Coming to Australia from Lebanon at 22 years old, Joseph Finianos was ready to contribute, worked and paid tax for 58 years. However, when it came time for him to apply for the pension a few years ago, he tells of how a government body expressed to him “we can’t help you”.
Speaking to Nine, the Sydney man conveyed how the problem had started 75 years prior when he was a small child in Lebanon. Hoping to assist their student in the transition into Western culture, a schoolteacher had adjusted his first name from Youssef to Joseph.
He used the name Joseph when he emigrated to Australia, however, his passport and birth certificate remained in the name Youssef.

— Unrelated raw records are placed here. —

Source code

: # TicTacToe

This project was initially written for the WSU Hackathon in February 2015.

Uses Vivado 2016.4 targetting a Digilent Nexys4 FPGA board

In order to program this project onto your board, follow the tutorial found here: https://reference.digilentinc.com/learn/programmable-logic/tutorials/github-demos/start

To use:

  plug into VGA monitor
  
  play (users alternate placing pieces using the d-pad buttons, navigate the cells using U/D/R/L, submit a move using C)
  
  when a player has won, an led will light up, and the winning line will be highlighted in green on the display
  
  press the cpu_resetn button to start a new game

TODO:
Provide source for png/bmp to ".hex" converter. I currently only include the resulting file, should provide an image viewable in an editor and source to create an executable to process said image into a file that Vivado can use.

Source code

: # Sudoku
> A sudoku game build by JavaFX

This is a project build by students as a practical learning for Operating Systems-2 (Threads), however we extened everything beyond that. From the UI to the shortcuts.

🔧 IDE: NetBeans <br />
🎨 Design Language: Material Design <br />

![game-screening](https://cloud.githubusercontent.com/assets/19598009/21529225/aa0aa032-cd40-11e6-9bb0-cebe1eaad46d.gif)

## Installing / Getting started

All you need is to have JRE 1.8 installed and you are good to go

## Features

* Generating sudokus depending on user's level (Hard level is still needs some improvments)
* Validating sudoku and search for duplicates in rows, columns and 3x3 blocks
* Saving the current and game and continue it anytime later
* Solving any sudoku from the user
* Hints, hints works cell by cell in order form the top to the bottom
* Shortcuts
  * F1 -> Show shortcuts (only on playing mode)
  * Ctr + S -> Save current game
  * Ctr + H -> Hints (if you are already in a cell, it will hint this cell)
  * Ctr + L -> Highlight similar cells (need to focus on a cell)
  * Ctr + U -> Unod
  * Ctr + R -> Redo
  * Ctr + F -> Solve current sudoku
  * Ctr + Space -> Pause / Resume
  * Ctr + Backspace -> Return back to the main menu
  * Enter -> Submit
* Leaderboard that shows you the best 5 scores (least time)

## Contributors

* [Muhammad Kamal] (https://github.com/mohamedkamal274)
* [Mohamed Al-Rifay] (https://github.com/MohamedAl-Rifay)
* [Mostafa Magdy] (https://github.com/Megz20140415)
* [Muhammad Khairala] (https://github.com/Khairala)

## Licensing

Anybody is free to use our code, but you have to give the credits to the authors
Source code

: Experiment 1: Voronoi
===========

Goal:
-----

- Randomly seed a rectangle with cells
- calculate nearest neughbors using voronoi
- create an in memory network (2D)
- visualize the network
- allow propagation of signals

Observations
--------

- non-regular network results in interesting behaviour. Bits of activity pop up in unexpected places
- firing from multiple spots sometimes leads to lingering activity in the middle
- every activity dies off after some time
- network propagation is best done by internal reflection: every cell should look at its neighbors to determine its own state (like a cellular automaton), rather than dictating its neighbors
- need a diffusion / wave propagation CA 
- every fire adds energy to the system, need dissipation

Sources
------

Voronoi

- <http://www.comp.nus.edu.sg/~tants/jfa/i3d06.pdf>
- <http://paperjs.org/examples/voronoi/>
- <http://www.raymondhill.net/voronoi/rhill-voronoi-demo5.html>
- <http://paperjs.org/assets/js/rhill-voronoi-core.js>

He describes the name differences, although easily explained and correlated, mitigated all his efforts to get a pension, and he had significant trouble in acquiring the necessary paperwork.
Continuing, Mr Finianos recalled how he was consistently told by Centrelink, “We can’t accept this.”
Only after being contacted by Nine was a case manager assigned to Mr Finianos’ case at Centrelink. Joseph was then granted an exemption through having an identity expert examine his documents and being given the chance to prove he was both Joseph and Youssef.
After many moments of frustration and confusion, Mr Finianos has now been approved to receive a pension and is expected to begin receiving payments soon.
A clear sign of Joseph’s contribution and work ethic, he said he cannot bring himself to fully retire just yet.
Understandably he added, “But I don’t want to work as hard, so now I can cut back on the hours.”
Services Australia conveyed in a statement to Nine that it was only able to assess a claim for the Age Pension if the applicant “provides us with all the information required”.
They continued, “This can include information about income and assets, identity documents, residence details and responses to all required questions in the claim.
“If we ask people for more information to support their claim and they don‘t provide it or make contact with us, their claim cannot be assessed.
“We need to verify someone‘s identity whenever they claim a payment. If they’ve changed their legal name, they need to provide supporting documentation to prove this. This helps us to protect customers from fraud.”